2013-09-16 00:00:00 | ミャンマーの鉄道


 ビルマ (ミャンマー) 国鉄の撮影記録、日本中古DC (及び代用の軽量客車列車) 編が一段落してからしばらく間が開いてしまいましたが、今度は罐+客車の様々なバリエーションをご紹介したく存じます。
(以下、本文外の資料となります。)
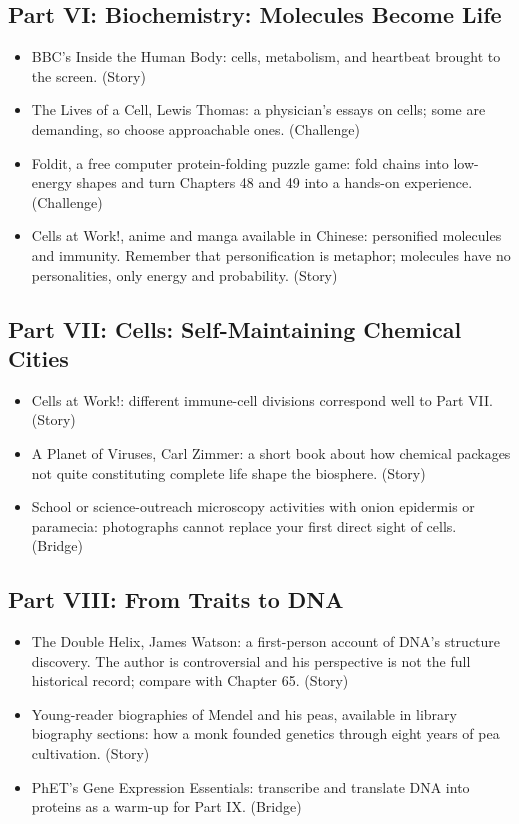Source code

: \subsection*{Part VI: Biochemistry: Molecules Become Life}

\begin{itemize}[itemsep=2pt]
\item BBC's Inside the Human Body: cells, metabolism, and heartbeat brought to the screen. (Story)
\item The Lives of a Cell, Lewis Thomas: a physician's essays on cells; some are demanding, so choose approachable ones. (Challenge)
\item Foldit, a free computer protein-folding puzzle game: fold chains into low-energy shapes and turn Chapters 48 and 49 into a hands-on experience. (Challenge)
\item Cells at Work!, anime and manga available in Chinese: personified molecules and immunity. Remember that personification is metaphor; molecules have no personalities, only energy and probability. (Story)
\end{itemize}

\subsection*{Part VII: Cells: Self-Maintaining Chemical Cities}

\begin{itemize}[itemsep=2pt]
\item Cells at Work!: different immune-cell divisions correspond well to Part VII. (Story)
\item A Planet of Viruses, Carl Zimmer: a short book about how chemical packages not quite constituting complete life shape the biosphere. (Story)
\item School or science-outreach microscopy activities with onion epidermis or paramecia: photographs cannot replace your first direct sight of cells. (Bridge)
\end{itemize}

\subsection*{Part VIII: From Traits to DNA}

\begin{itemize}[itemsep=2pt]
\item The Double Helix, James Watson: a first-person account of DNA's structure discovery. The author is controversial and his perspective is not the full historical record; compare with Chapter 65. (Story)
\item Young-reader biographies of Mendel and his peas, available in library biography sections: how a monk founded genetics through eight years of pea cultivation. (Story)
\item PhET's Gene Expression Essentials: transcribe and translate DNA into proteins as a warm-up for Part IX. (Bridge)
\end{itemize}

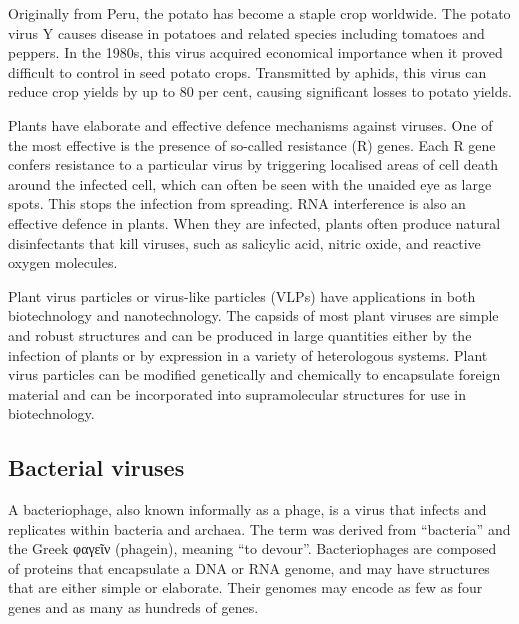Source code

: Originally from Peru, the potato has become a staple crop worldwide. The potato virus Y causes disease in potatoes and related species including tomatoes and peppers. In the 1980s, this virus acquired economical importance when it proved difficult to control in seed potato crops. Transmitted by aphids, this virus can reduce crop yields by up to 80 per cent, causing significant losses to potato yields.

Plants have elaborate and effective defence mechanisms against viruses. One of the most effective is the presence of so-called resistance (R) genes. Each R gene confers resistance to a particular virus by triggering localised areas of cell death around the infected cell, which can often be seen with the unaided eye as large spots. This stops the infection from spreading. RNA interference is also an effective defence in plants. When they are infected, plants often produce natural disinfectants that kill viruses, such as salicylic acid, nitric oxide, and reactive oxygen molecules.

Plant virus particles or virus-like particles (VLPs) have applications in both biotechnology and nanotechnology. The capsids of most plant viruses are simple and robust structures and can be produced in large quantities either by the infection of plants or by expression in a variety of heterologous systems. Plant virus particles can be modified genetically and chemically to encapsulate foreign material and can be incorporated into supramolecular structures for use in biotechnology.

\hypertarget{bacterial-viruses}{%
\subsection{Bacterial viruses}\label{bacterial-viruses}}

A bacteriophage, also known informally as a phage, is a virus that infects and replicates within bacteria and archaea. The term was derived from ``bacteria'' and the Greek φαγεῖν (phagein), meaning ``to devour''. Bacteriophages are composed of proteins that encapsulate a DNA or RNA genome, and may have structures that are either simple or elaborate. Their genomes may encode as few as four genes and as many as hundreds of genes.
 このうち、恐らくヤンゴンを訪れる日本人鉄ヲタや、少々鉄道にも色気を示した観光客にとって最も身近な存在なのは、朝から晩までそれなりの本数がやって来るヤンゴン環状線の客車列車であると言えましょう。ヤンゴン環状線は、ヤンゴン~マンダレー本線のマラゴン駅 (ヤンゴンから2駅目) から分岐して、ヤンゴン~ピィ本線のダニンゴン駅 (以前アップした線路市場の駅) に至るヤンゴン市街の外郭線、そして上記2本線のヤンゴン近郊区間を組み合わせ、通勤客や買い物客、それにダニンゴン市場への行商客の便宜を図っている路線となっています (一部、ダニンゴンから環状線に入らず、ピィ方面本線のハローガ[コンピュータ大学支線分岐駅]まで行く列車、及びマラゴンからマンダレー本線を直進してヤワッタージーに至る、日本中古DCと全く同じ行路を走る列車もあり)。そして、英領ビルマ時代に建設されたと思われる駅舎・構内歩道橋などが多くの駅で現役であるのみならず、客車も英国または英領インド製のものを後生大事に使っていると思われます。



 そこで、英国が当時東南アジア最大の都会といわれたヤンゴンにおいてどのような都市計画を布こうとしていたのか……という歴史的遺産を大いにかぎ取ることが出来ますが、とりわけ行政・商業の中心はヤンゴン中央駅の南側の細長いダウンタウンに集中させ、ヤンゴン中央駅から北側の丘陵地も多い一帯には田園都市的なものを配置し、その住民を環状線列車に乗せてダウンタウンに運ぶ……という構図が見えて来ます。
 そんな構想は、たとえ列車がボロであっても何となく活きているようで、例えば列車の本数が最も集中するのは公務員の出退勤時間にあたる朝9時前後と夕方5時前後となっています。この時間帯は約10分間隔で運行されることもありますが、逆に10時~15時台には1時間以上間隔が開くことも……(滝汗)。というわけで、効率良く乗って撮るためには、ネットを駆使した事前の下調べが重要です。とりわけ、一周する列車は意外と少なく、インセインやミンガラドンといった途中駅で折り返す列車も多数ありますので、チャリンコ以下の鈍足で一周3時間の旅を楽しみたい方は、ヤンゴン中央駅6番線西側の事務室 (外国人用切符販売所) で時刻を訊ねれば親切に教えてくれることでしょう。何しろ、白人・日本人など、そういう外国人観光客が多いため、説明のために英語の路線図 (配布用ではありませんが) まで用意してあるほどですので……(笑)。